Before I could give voice to my irritation about a senior being moved to a new high school during such a crucial year, she dropped a bomb.

“Kinsley Wolfe.”

The tip of my nose went numb and all the chatter stilled like a giant vacuum wrapped its nozzle around the house and sucked the life right out of it. Lydia stared at me unnervingly. She was the only one among the HAGS who knew about my beef with Boon Wolfe. She knew the whole sordid history, and that conniving female dog had waited until this exact moment to shatter my peace. I narrowed my eyes with a silent promise to bring retribution later, but she remained unfazed.

“Oh, that’s right! I heard the youngest Wolfe brother is back in town!”

That got my attention. I swung my fuzzy head toward Rosemary. She wagged her eyebrows up and down. Hattie shimmied her shoulders. Fifi looked around confused. I wanted to vomit.

“Remember when we tried to double-team Colson Wolfe? Right in front of Tully?” Hattie wheezed with laughter.

“Maybe we can try the same thing with Boon. I hear he’s single,” Rosemary singsonged, much to my annoyance.

I could feel Lydia’s stare burning a hole in the side of my head. I had to put a stop to this. Not one of my friends could flirt with Boon. I wouldn’t allow it.
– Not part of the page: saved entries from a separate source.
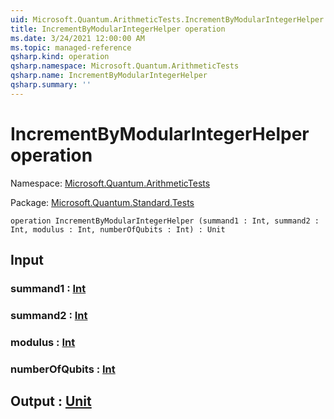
 ```yaml
---
uid: Microsoft.Quantum.ArithmeticTests.IncrementByModularIntegerHelper
title: IncrementByModularIntegerHelper operation
ms.date: 3/24/2021 12:00:00 AM
ms.topic: managed-reference
qsharp.kind: operation
qsharp.namespace: Microsoft.Quantum.ArithmeticTests
qsharp.name: IncrementByModularIntegerHelper
qsharp.summary: ''
---
```


# IncrementByModularIntegerHelper operation

Namespace: [Microsoft.Quantum.ArithmeticTests](xref:Microsoft.Quantum.ArithmeticTests)

Package: [Microsoft.Quantum.Standard.Tests](https://nuget.org/packages/Microsoft.Quantum.Standard.Tests)




```qsharp
operation IncrementByModularIntegerHelper (summand1 : Int, summand2 : Int, modulus : Int, numberOfQubits : Int) : Unit
```


## Input

### summand1 : [Int](xref:microsoft.quantum.lang-ref.int)




### summand2 : [Int](xref:microsoft.quantum.lang-ref.int)




### modulus : [Int](xref:microsoft.quantum.lang-ref.int)




### numberOfQubits : [Int](xref:microsoft.quantum.lang-ref.int)





## Output : [Unit](xref:microsoft.quantum.lang-ref.unit)

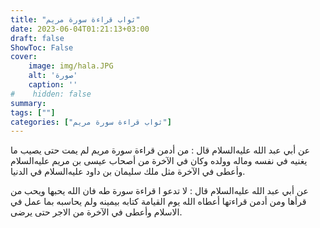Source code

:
 ```yaml
---
title: "ثواب قراءة سورة مريم"
date: 2023-06-04T01:21:13+03:00
draft: false
ShowToc: False
cover:
    image: img/hala.JPG
    alt: 'صورة'
    caption: ''
#    hidden: false
summary: 
tags: [""]
categories: ["ثواب قراءة سورة مريم"]
---
```

عن أبي عبد الله عليه‌السلام
قال : من أدمن قراءة سورة مريم لم يمت حتى يصيب ما يغنيه في نفسه
وماله وولده وكان في الآخرة من أصحاب عيسى بن مريم عليه‌السلام وأعطى في
الآخرة مثل ملك سليمان بن داود عليه‌السلام في الدنيا.

عن أبي عبد الله عليه‌السلام قال : لا تدعو ا قراءة سورة طه فان الله يحبها ويحب
من قرأها ومن أدمن قراءتها أعطاه الله يوم القيامة كتابه بيمينه ولم
يحاسبه بما عمل في الاسلام وأعطى في الآخرة من الاجر حتى يرضى.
He’d eat them up and spit them out. The man was a serial flirter when he was still in high school. Now that he was a professional baseball player, who knew the bounds of his flirting skills? He’d decimate their hearts way worse than he had mine. I could not, in good conscience, let my friends be hurt by that egomaniac.
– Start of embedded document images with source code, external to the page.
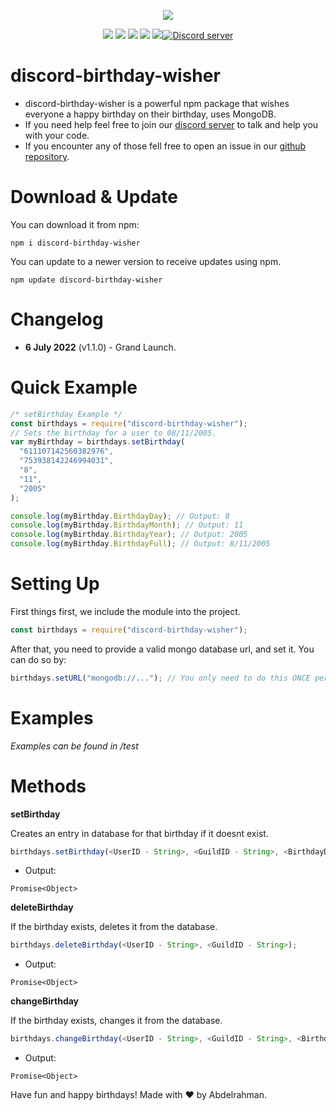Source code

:<p align="center"><a href="https://nodei.co/npm/discord-birthday-wisher/"><img src="https://nodei.co/npm/discord-birthday-wisher.png"></a></p>
<p align="center"><img src="https://img.shields.io/npm/v/discord-birthday-wisher"> <img src="https://img.shields.io/github/repo-size/Abdelrahman-Mohammad/discord-birthday-wisher"> <img src="https://img.shields.io/npm/l/discord-birthday-wisher"> <img src="https://img.shields.io/github/contributors/Abdelrahman-Mohammad/discord-birthday-wisher"> <img src="https://img.shields.io/github/package-json/dependency-version/Abdelrahman-Mohammad/discord-birthday-wisher/mongoose"><a href="https://discord.gg/rk7cVyk"><img src="https://discordapp.com/api/guilds/753938142246994031/widget.png" alt="Discord server"/></a></p>

# discord-birthday-wisher

- discord-birthday-wisher is a powerful npm package that wishes everyone a happy birthday on their birthday, uses MongoDB.
- If you need help feel free to join our <a href="https://discord.gg/hnzXhDh">discord server</a> to talk and help you with your code.
- If you encounter any of those fell free to open an issue in our <a href="https://github.com/Abdelrahman-Mohammad/discord-birthday-wisher/issues">github repository</a>.

# Download & Update

You can download it from npm:

```cli
npm i discord-birthday-wisher
```

You can update to a newer version to receive updates using npm.

```cli
npm update discord-birthday-wisher
```

# Changelog

- **6 July 2022** (v1.1.0) - Grand Launch.

# Quick Example

```js
/* setBirthday Example */
const birthdays = require("discord-birthday-wisher");
// Sets the birthday for a user to 08/11/2005.
var myBirthday = birthdays.setBirthday(
  "611107142560382976",
  "753938142246994031",
  "8",
  "11",
  "2005"
);

console.log(myBirthday.BirthdayDay); // Output: 8
console.log(myBirthday.BirthdayMonth); // Output: 11
console.log(myBirthday.BirthdayYear); // Output: 2005
console.log(myBirthday.BirthdayFull); // Output: 8/11/2005
```

# Setting Up

First things first, we include the module into the project.

```js
const birthdays = require("discord-birthday-wisher");
```

After that, you need to provide a valid mongo database url, and set it. You can do so by:

```js
birthdays.setURL("mongodb://..."); // You only need to do this ONCE per process.
```

# Examples

_Examples can be found in /test_

# Methods

**setBirthday**

Creates an entry in database for that birthday if it doesnt exist.

```js
birthdays.setBirthday(<UserID - String>, <GuildID - String>, <BirthdayDay - Number> , BirthdayMonth - Number>, <BirthdayYear - Number>);
```

- Output:

```
Promise<Object>
```

**deleteBirthday**

If the birthday exists, deletes it from the database.

```js
birthdays.deleteBirthday(<UserID - String>, <GuildID - String>);
```

- Output:

```
Promise<Object>
```

**changeBirthday**

If the birthday exists, changes it from the database.

```js
birthdays.changeBirthday(<UserID - String>, <GuildID - String>, <BirthdayDay - Number> , BirthdayMonth - Number>, <BirthdayYear - Number>);
```

- Output:

```
Promise<Object>
```

Have fun and happy birthdays! Made with ❤ by Abdelrahman.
“Girls!” My voice came out wobbly and thready and a bit like a person about to have a panic attack.

Their heads all swung my way. I sucked in a deep breath, cleared my throat, and tried again. Lydia took a long sip of her wine, a little curve to her lips that said she was about to be highly entertained. I ignored her.
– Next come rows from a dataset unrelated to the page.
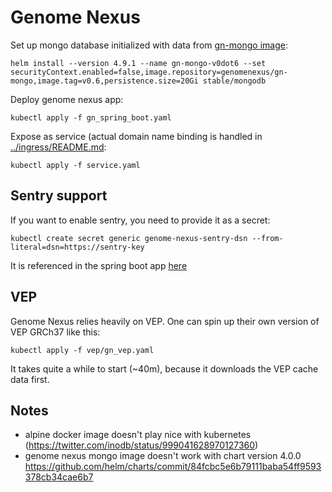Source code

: # Genome Nexus
Set up mongo database initialized with data from [gn-mongo image](https://hub.docker.com/r/genomenexus/gn-mongo/tags/):
```
helm install --version 4.9.1 --name gn-mongo-v0dot6 --set securityContext.enabled=false,image.repository=genomenexus/gn-mongo,image.tag=v0.6,persistence.size=20Gi stable/mongodb
```
Deploy genome nexus app:
```
kubectl apply -f gn_spring_boot.yaml
```
Expose as service (actual domain name binding is handled in [../ingress/README.md](../ingress/README.md):
```
kubectl apply -f service.yaml
```

## Sentry support
If you want to enable sentry, you need to provide it as a secret:
```
kubectl create secret generic genome-nexus-sentry-dsn --from-literal=dsn=https://sentry-key
```
It is referenced in the spring boot app [here](https://github.com/knowledgesystems/knowledgesystems-k8s-deployment/blob/master/genome-nexus/gn_spring_boot.yaml#L34-L38)

## VEP
Genome Nexus relies heavily on VEP. One can spin up their own version of VEP GRCh37 like this:

```
kubectl apply -f vep/gn_vep.yaml
```

It takes quite a while to start (~40m), because it downloads the VEP cache data
first.

## Notes
- alpine docker image doesn't play nice with kubernetes (https://twitter.com/inodb/status/999041628970127360)
- genome nexus mongo image doesn't work with chart version 4.0.0 https://github.com/helm/charts/commit/84fcbc5e6b79111baba54ff9593378cb34cae6b7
“You cannot, under any circumstances, flirt with Boon Wolfe.”

Rosemary’s mouth fell open in surprise. Hattie squeaked her displeasure. Fifi shrugged, and Lydia snorted into her wineglass.

I sat forward, needlepoint of a deranged baby Jesus in a manger completely forgotten. “Seriously! He’s theworst. Remember how I told you I got bullied in high school?” They looked at each other, brows furrowed. We’d all been bullied in some way, so I knew they remembered. “It was mostly by Boon!”

Rosemary clacked her teeth back together. “No. Boon? I heard he was…”

“Popular? Life of the party? Talented? Thought he was better than everyone else?” I supplied. “Doesn’t that sound like the classic characterization of every bully in history?”

Hattie’s shoulders drooped. “But he’s so cute…”

All of them were younger than me. Fifi, Rosemary, and Hattie had grown up here, but hadn’t spent any real time with the Wolfe brothers due to the age difference. They had no idea the kind of damage that could come from getting involved with someone like Boon.

“And he’s a single dad. That’s hot.” Rosemary lifted her wineglass in the air to emphasis her point.

Fifi held out her phone screen, showing it to each of us. “Damn. No kidding. Look at those arms!”

It was a picture of Boon, sweaty and shirtless, throwing a baseball while he grinned like he didn’t leave a string of crushed hearts in his wake. He looked like every woman’s dream man,thick dark hair, straight white teeth, muscles for days, and a flirty air about him that told you he knew exactly what to do to please a woman in bed.

My chest lurched like it always did when I googled his name to see what he was up to. Not that I would ever confess that habit to anyone in my life. He was dead to me. Except when it was late at night and my fingers flew over the screen, googling his name. Google searches after midnight didn’t count, everyone knew that.

All the ladies sighed, even Lydia. I gave her another death glare and she shrugged, like,what do you expect? The man’s hot.

“Ladies.” I jumped to my feet, anger flaring. “I don’t care how hot the devil is, you can’t flirt with him without getting burned. Stay far, far away from Boon Wolfe. You hear me?”

They sat there silently, blinking up at me in shock.